Michael A. Grary, Ph.D., has been awarded numerous grants and contracts, the latest being a $2.5 million contract with Shands Health Care Systems. This 1978 alumnus of the program, currently the director of the Florida Dysphagia Institute, a type III center at the University of Florida Health Science Center, has concentrated research in the areas of communication disorders and dysphagia.
Other presenters include the president of the American Speech-Language-Hearing Association Nancy Creaghead, Charles E. Speaks, Jean Blosser, Thomas Powers, David Daley, Jeffery L. Danhauer, Marisue Pickerington, Jon K. Shallop and G. Albyn Davis.
The conference provides a wide range of professional topics in audiology, speech-language pathology and communication disorders through mini-seminars, short courses, professional seminars and poster sessions and includes an opportunity to earn continuing education units. It was planned by a group of Ohio University alumni, in coordination with the School of Hearing, Speech and Language Sciences in the College of Health and Human Services. During the Saturday evening banquet, awards will be presented in the areas of history, science, learning and service.

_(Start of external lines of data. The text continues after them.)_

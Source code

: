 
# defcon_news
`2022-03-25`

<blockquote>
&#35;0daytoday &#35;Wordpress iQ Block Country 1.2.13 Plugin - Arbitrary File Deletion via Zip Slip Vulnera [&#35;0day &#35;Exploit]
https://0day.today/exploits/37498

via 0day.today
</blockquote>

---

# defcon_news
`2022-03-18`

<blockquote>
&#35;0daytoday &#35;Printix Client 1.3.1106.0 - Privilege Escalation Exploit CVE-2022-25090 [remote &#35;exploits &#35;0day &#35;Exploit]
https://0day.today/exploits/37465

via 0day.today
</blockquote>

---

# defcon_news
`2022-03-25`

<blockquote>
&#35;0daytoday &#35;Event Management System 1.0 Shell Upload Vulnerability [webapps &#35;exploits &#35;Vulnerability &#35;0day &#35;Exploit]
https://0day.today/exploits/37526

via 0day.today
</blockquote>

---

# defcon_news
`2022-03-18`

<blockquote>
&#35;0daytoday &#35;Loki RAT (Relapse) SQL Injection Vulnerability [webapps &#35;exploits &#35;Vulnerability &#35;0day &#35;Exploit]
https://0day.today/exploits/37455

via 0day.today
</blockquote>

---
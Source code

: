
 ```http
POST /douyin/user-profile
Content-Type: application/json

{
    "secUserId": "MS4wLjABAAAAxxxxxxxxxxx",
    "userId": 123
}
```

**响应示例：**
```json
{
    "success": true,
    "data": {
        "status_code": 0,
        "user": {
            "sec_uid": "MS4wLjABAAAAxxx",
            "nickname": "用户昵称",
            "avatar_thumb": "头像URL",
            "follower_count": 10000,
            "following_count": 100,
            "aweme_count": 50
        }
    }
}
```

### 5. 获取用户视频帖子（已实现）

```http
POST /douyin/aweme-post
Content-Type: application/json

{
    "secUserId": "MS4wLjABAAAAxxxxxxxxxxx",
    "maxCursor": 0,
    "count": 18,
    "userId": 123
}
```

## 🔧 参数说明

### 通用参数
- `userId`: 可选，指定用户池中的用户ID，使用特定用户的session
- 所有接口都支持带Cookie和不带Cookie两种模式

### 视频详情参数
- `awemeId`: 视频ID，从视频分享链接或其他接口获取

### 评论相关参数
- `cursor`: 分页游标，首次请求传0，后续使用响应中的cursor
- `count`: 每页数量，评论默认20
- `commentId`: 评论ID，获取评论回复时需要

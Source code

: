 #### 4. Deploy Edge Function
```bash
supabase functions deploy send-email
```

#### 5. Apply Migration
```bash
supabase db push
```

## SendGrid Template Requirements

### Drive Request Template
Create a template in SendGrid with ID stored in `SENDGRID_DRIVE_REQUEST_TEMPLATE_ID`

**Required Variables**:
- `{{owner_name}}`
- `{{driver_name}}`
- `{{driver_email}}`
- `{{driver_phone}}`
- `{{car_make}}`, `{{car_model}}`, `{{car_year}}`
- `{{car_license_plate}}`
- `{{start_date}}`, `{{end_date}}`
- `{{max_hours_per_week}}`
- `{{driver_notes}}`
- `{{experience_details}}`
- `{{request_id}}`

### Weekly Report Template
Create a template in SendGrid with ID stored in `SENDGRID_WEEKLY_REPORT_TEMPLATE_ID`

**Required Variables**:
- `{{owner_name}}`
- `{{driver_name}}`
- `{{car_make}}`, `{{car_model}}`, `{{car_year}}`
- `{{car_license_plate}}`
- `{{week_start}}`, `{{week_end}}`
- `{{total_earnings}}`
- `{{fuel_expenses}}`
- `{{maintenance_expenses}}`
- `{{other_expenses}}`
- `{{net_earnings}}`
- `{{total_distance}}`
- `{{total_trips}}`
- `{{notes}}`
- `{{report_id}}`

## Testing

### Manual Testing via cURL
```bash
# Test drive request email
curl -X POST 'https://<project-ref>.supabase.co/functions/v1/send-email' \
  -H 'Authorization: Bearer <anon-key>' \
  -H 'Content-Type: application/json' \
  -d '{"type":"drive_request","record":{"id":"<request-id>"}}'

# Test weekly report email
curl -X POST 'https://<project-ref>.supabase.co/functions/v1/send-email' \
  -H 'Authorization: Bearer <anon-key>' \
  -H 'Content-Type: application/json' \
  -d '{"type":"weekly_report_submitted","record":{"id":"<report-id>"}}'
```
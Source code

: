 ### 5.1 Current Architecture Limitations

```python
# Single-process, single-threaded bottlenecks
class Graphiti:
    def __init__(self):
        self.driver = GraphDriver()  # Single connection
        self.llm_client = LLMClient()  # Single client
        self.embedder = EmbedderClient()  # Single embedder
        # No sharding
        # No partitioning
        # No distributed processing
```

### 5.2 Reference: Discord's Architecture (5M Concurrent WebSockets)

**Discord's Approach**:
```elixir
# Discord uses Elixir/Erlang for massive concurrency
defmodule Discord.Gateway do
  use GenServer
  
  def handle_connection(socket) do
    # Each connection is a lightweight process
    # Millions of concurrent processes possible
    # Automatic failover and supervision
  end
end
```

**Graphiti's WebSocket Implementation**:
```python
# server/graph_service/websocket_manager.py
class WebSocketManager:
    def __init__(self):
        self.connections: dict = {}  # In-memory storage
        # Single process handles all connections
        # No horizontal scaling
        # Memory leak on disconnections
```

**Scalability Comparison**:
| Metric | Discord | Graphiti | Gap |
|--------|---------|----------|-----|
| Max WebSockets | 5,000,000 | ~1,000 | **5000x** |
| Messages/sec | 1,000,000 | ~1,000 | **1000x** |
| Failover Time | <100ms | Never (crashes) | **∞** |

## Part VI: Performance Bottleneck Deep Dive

The school was established at Ohio University in 1937 and has been recognized as providing one of the best undergraduate and graduate academic programs in hearing-speech-language sciences in the nation. The hearing-speech-language clinic, now located in Grover Center as part of Ohio University Therapy Associates, has been providing experiential opportunities for students and services to southeastern Ohio for more than 60 years.